[Task data]:
··········
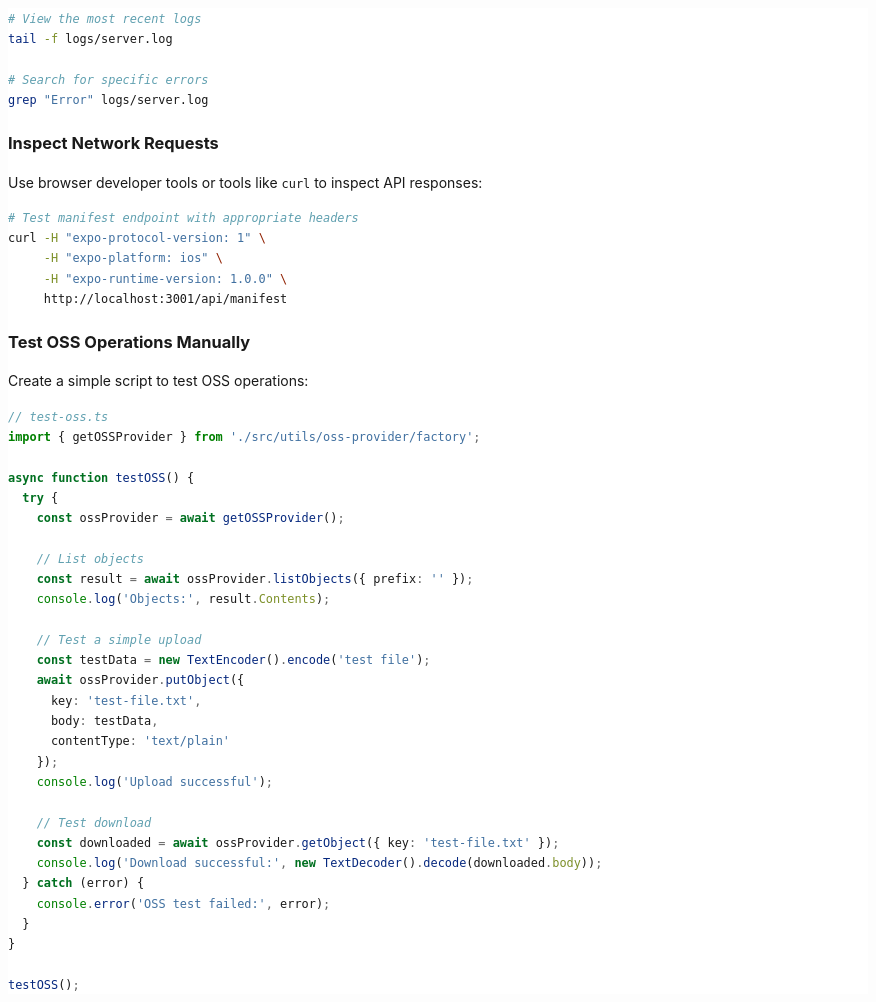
 ```bash
# View the most recent logs
tail -f logs/server.log

# Search for specific errors
grep "Error" logs/server.log
```

### Inspect Network Requests

Use browser developer tools or tools like `curl` to inspect API responses:

```bash
# Test manifest endpoint with appropriate headers
curl -H "expo-protocol-version: 1" \
     -H "expo-platform: ios" \
     -H "expo-runtime-version: 1.0.0" \
     http://localhost:3001/api/manifest
```

### Test OSS Operations Manually

Create a simple script to test OSS operations:

```typescript
// test-oss.ts
import { getOSSProvider } from './src/utils/oss-provider/factory';

async function testOSS() {
  try {
    const ossProvider = await getOSSProvider();
    
    // List objects
    const result = await ossProvider.listObjects({ prefix: '' });
    console.log('Objects:', result.Contents);
    
    // Test a simple upload
    const testData = new TextEncoder().encode('test file');
    await ossProvider.putObject({
      key: 'test-file.txt',
      body: testData,
      contentType: 'text/plain'
    });
    console.log('Upload successful');
    
    // Test download
    const downloaded = await ossProvider.getObject({ key: 'test-file.txt' });
    console.log('Download successful:', new TextDecoder().decode(downloaded.body));
  } catch (error) {
    console.error('OSS test failed:', error);
  }
}

testOSS();
```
··········
[Task prompt]:
The whole listing must come back verbatim, with no pictures included.

[Task response]:
 ```bash
# View the most recent logs
tail -f logs/server.log

# Search for specific errors
grep "Error" logs/server.log
```

### Inspect Network Requests

Use browser developer tools or tools like `curl` to inspect API responses:

```bash
# Test manifest endpoint with appropriate headers
curl -H "expo-protocol-version: 1" \
     -H "expo-platform: ios" \
     -H "expo-runtime-version: 1.0.0" \
     http://localhost:3001/api/manifest
```

### Test OSS Operations Manually

Create a simple script to test OSS operations:

```typescript
// test-oss.ts
import { getOSSProvider } from './src/utils/oss-provider/factory';

async function testOSS() {
  try {
    const ossProvider = await getOSSProvider();
    
    // List objects
    const result = await ossProvider.listObjects({ prefix: '' });
    console.log('Objects:', result.Contents);
    
    // Test a simple upload
    const testData = new TextEncoder().encode('test file');
    await ossProvider.putObject({
      key: 'test-file.txt',
      body: testData,
      contentType: 'text/plain'
    });
    console.log('Upload successful');
    
    // Test download
    const downloaded = await ossProvider.getObject({ key: 'test-file.txt' });
    console.log('Download successful:', new TextDecoder().decode(downloaded.body));
  } catch (error) {
    console.error('OSS test failed:', error);
  }
}

testOSS();
```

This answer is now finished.